The Little Ice Age began about 1,300 A.D. and lasted until 1850 A.D. Though
this was a cooling period, Europeans settled the Americas and the United States
was born. Global temperatures fell overall, to an average of about 3.0 degrees
C colder than today. While there were exceedingly harsh winters, there were
also hot summers and drought. Though America was growing, it grew at a slow
rate as outbreaks of famine and disease took their toll. The “starving time” of
1609-1610 which killed more than 80 percent of the residents of Jamestown
Colony coincided with one of the coldest winters of the period. The Little Ice
Age was a global ice age, and despite exploration of the New World and other
reaches of the globe, it was an exceedingly tough time to be alive. Global
human populations fell off, famine and disease was common, life spans fell and
infant mortality soared.
In 1850 the Earth entered what is today called the Late Twentieth Century
Warming. As with most warming and cooling periods, this period was
characterized by fluctuations in warming and cooling, rather than a steady rise
in global temperatures. There was warming from 1850-1940, cooling from
1940-1976, and warming from 1976 to 1998. Nevertheless, it was on balance a
warming period. During this time there was remarkable growth in the human
population and wealth, relatively little famine, a marked decrease in disease,
amazing gains in technology, and unfortunately, remarkable gains in the
lethality of warfare. Climate-wise, this period was on balance a time of very
easy living.
In 1998 the global climate began to cool once again, and has fallen about
0.1-0.3 degrees C over the past dozen or so years. Thus far the cooling has
caused no major disruption for life on the planet. There is no way to know
whether the present cooling will continue or whether it is merely a blip in a
generally warming interglacial period. Only time will tell.

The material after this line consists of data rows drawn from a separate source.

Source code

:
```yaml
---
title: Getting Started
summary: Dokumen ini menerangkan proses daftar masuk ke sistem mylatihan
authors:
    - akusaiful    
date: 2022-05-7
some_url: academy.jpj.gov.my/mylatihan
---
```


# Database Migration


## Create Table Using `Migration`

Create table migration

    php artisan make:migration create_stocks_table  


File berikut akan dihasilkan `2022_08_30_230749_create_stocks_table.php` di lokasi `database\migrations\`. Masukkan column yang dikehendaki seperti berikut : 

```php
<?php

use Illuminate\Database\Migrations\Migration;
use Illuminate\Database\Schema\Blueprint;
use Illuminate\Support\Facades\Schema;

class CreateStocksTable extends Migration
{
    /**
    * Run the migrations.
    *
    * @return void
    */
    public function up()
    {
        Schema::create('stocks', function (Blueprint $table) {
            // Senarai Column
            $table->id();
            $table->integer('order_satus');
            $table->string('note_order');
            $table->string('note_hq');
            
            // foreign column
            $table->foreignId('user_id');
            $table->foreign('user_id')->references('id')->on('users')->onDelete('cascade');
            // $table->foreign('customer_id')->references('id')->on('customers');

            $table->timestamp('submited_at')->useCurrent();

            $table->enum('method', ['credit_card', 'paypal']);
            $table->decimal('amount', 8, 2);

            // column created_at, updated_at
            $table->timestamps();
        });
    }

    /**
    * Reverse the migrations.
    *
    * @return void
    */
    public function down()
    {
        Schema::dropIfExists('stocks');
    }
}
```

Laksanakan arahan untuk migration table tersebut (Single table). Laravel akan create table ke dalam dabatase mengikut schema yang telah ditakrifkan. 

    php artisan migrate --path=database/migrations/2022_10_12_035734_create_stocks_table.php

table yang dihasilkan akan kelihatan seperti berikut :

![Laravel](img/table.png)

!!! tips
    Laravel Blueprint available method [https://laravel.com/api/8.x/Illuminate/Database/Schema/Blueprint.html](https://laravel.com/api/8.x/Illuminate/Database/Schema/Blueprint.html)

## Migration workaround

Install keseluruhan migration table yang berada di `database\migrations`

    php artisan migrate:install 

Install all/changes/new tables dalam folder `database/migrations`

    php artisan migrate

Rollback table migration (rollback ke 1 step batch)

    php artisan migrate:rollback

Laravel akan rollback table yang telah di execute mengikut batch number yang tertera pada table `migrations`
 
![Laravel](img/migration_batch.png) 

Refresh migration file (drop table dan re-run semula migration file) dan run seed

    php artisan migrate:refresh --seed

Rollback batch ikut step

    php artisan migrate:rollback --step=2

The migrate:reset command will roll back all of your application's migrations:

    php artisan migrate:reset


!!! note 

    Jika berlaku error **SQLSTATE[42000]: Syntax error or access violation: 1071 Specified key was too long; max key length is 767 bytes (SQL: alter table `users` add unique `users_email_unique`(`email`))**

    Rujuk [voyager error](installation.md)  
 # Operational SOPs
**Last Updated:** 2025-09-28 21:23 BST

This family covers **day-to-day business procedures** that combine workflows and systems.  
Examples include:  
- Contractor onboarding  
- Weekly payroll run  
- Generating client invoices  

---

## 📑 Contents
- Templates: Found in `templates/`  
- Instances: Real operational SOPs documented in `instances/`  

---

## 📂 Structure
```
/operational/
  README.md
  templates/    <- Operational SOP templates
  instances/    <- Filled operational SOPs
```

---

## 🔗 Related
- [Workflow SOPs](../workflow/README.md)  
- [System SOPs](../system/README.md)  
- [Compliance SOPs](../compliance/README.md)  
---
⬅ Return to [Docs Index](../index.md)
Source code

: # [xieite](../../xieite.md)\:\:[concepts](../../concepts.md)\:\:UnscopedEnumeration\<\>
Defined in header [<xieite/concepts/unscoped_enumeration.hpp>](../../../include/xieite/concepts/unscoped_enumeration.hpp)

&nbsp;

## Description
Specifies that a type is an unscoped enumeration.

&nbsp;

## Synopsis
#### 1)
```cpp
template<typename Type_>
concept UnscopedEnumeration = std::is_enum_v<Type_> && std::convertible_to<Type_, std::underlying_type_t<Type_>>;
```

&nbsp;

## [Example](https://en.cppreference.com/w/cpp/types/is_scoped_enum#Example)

As climate changes, will modern agriculture be able to feed a growing
population? This is an interesting question.
If the present cooling trend eases and global climate continues to warm or
stay stable for several thousand years, the answer is almost certainly yes. The
real threat most humans will face will be war, rather than hunger.

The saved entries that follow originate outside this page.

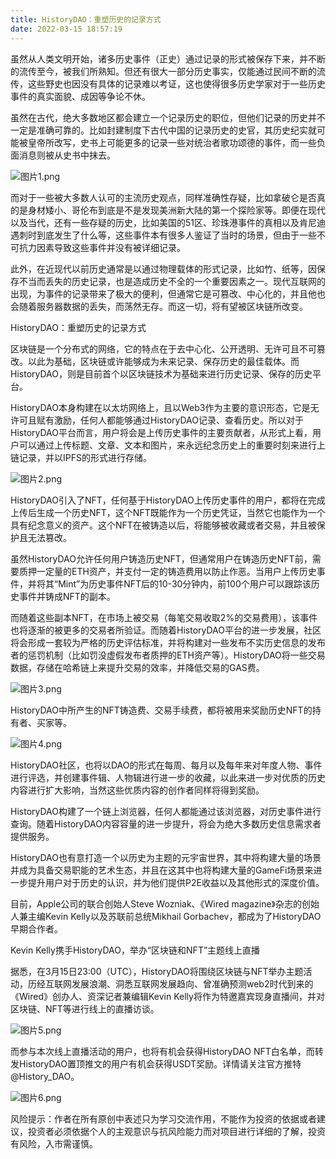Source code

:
 ```yaml
---
title: HistoryDAO：重塑历史的记录方式
date: 2022-03-15 18:57:19
---
```

虽然从人类文明开始，诸多历史事件（正史）通过记录的形式被保存下来，并不断的流传至今，被我们所熟知。但还有很大一部分历史事实，仅能通过民间不断的流传，这些野史也因没有具体的记录难以考证，这也使得很多历史学家对于一些历史事件的真实面貌、成因等争论不休。

虽然在古代，绝大多数地区都会建立一个记录历史的职位，但他们记录的历史并不一定是准确可靠的。比如封建制度下古代中国的记录历史的史官，其历史纪实就可能被皇帝所改写，史书上可能更多的记录一些对统治者歌功颂德的事件，而一些负面消息则被从史书中抹去。


![图片1.png](https://smartsignature-img.oss-cn-hongkong.aliyuncs.com/article/2022/03/15/b6d9ad2032e28c558763888e991e5f8a.png)


而对于一些被大多数人认可的主流历史观点，同样准确性存疑，比如拿破仑是否真的是身材矮小、哥伦布到底是不是发现美洲新大陆的第一个探险家等。即便在现代以及当代，还有一些存疑的历史，比如美国的51区、珍珠港事件的真相以及肯尼迪遇刺时到底发生了什么等，这些事件本有很多人鉴证了当时的场景，但由于一些不可抗力因素导致这些事件并没有被详细记录。

此外，在近现代以前历史通常是以通过物理载体的形式记录，比如竹、纸等，因保存不当而丢失的历史记录，也是造成历史不全的一个重要因素之一。现代互联网的出现，为事件的记录带来了极大的便利，但通常它是可篡改、中心化的，并且他也会随着服务器数据的丢失，而荡然无存。而这一切，将有望被区块链所改变。

HistoryDAO：重塑历史的记录方式

区块链是一个分布式的网络，它的特点在于去中心化、公开透明、无许可且不可篡改。以此为基础，区块链或许能够成为未来记录、保存历史的最佳载体。而HistoryDAO，则是目前首个以区块链技术为基础来进行历史记录、保存的历史平台。

HistoryDAO本身构建在以太坊网络上，且以Web3作为主要的意识形态，它是无许可且赋有激励，任何人都能够通过HistoryDAO记录、查看历史。所以对于HistoryDAO平台而言，用户将会是上传历史事件的主要贡献者，从形式上看，用户可以通过上传标题、文章、文本和图片，来永远纪念历史上的重要时刻来进行上链记录，并以IPFS的形式进行存储。


![图片2.png](https://smartsignature-img.oss-cn-hongkong.aliyuncs.com/article/2022/03/15/dcf7f089985b128fa1a23e38be391d8c.png)


HistoryDAO引入了NFT，任何基于HistoryDAO上传历史事件的用户，都将在完成上传后生成一个历史NFT，这个NFT既能作为一个历史凭证，当然它也能作为一个具有纪念意义的资产。这个NFT在被铸造以后，将能够被收藏或者交易，并且被保护且无法篡改。

虽然HistoryDAO允许任何用户铸造历史NFT，但通常用户在铸造历史NFT前，需要质押一定量的ETH资产，并支付一定的铸造费用以防止作恶。当用户上传历史事件，并将其“Mint”为历史事件NFT后的10-30分钟内，前100个用户可以跟踪该历史事件并铸成NFT的副本。

而随着这些副本NFT，在市场上被交易（每笔交易收取2%的交易费用），该事件也将逐渐的被更多的交易者所验证。而随着HistoryDAO平台的进一步发展，社区将会形成一套较为严格的历史评估标准，并将构建对一些发布不实历史信息的发布者的惩罚机制（比如罚没虚假发布者质押的ETH资产等）。HistoryDAO将一些交易数据，存储在哈希链上来提升交易的效率，并降低交易的GAS费。


![图片3.png](https://smartsignature-img.oss-cn-hongkong.aliyuncs.com/article/2022/03/15/053b55015ad5cfc87669889b594ffd95.png)


HistoryDAO中所产生的NFT铸造费、交易手续费，都将被用来奖励历史NFT的持有者、买家等。

![图片4.png](https://smartsignature-img.oss-cn-hongkong.aliyuncs.com/article/2022/03/15/b2971e0b82ebd0e231ae401edf9b7c39.png)

HistoryDAO社区，也将以DAO的形式在每周、每月以及每年来对年度人物、事件进行评选，并创建事件辑、人物辑进行进一步的收藏，以此来进一步对优质的历史内容进行扩大影响，当然这些优质内容的创作者同样将得到奖励。

HistoryDAO构建了一个链上浏览器，任何人都能通过该浏览器，对历史事件进行查询。随着HistoryDAO内容容量的进一步提升，将会为绝大多数历史信息需求者提供服务。

HistoryDAO也有意打造一个以历史为主题的元宇宙世界，其中将构建大量的场景并成为具备交易职能的艺术生态，并且在这其中也将构建大量的GameFi场景来进一步提升用户对于历史的认识，并为他们提供P2E收益以及其他形式的深度价值。

目前，Apple公司的联合创始人Steve Wozniak、《Wired magazine》杂志的创始人兼主编Kevin Kelly以及苏联前总统Mikhail Gorbachev，都成为了HistoryDAO早期合作者。

Kevin Kelly携手HistoryDAO，举办“区块链和NFT”主题线上直播

据悉，在3月15日23:00（UTC），HistoryDAO将围绕区块链与NFT举办主题活动，历经互联网发展浪潮、洞悉互联网发展趋向、曾准确预测web2时代到来的《Wired》创办人、资深记者兼编辑Kevin Kelly将作为特邀嘉宾现身直播间，并对区块链、NFT等进行线上的直播访谈。


![图片5.png](https://smartsignature-img.oss-cn-hongkong.aliyuncs.com/article/2022/03/15/a476ce8fcd0d14f6240a05aed60c1020.png)


而参与本次线上直播活动的用户，也将有机会获得HistoryDAO NFT白名单，而转发HistoryDAO置顶推文的用户有机会获得USDT奖励。详情请关注官方推特@History_DAO。


![图片6.png](https://smartsignature-img.oss-cn-hongkong.aliyuncs.com/article/2022/03/15/db197d89ea89f6c9dade2ad0e1e591dd.png)


风险提示：作者在所有原创中表述只为学习交流作用，不能作为投资的依据或者建议，投资者必须依据个人的主观意识与抗风险能力而对项目进行详细的了解，投资有风险，入市需谨慎。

It is possible that warfare or even over-zealous governmental control could
spell the end of modern agriculture, at which point starvation would ensue. But
it’s at least as likely that agriculture will continue to imperfectly improve,
and that the human population will reach sustainable equilibrium.
But if the climate begins to cool, and Earth begins once again to slide into
a glacial period, the answer is no. Crops, livestock, and humans need sunshine,
liquid water and micronutrients to grow. Although some equatorial populations
would survive, just as in the last ice age, technology, and most of the human
population, would not.
The Earth, the climate – they will do what they are going to do regardless
of our wishes. For now, perhaps it’s better to set aside silly notions about
our capacity to destroy the planet and concentrate on being better neighbors,
and continue to improve the lot of both humanity and the planet.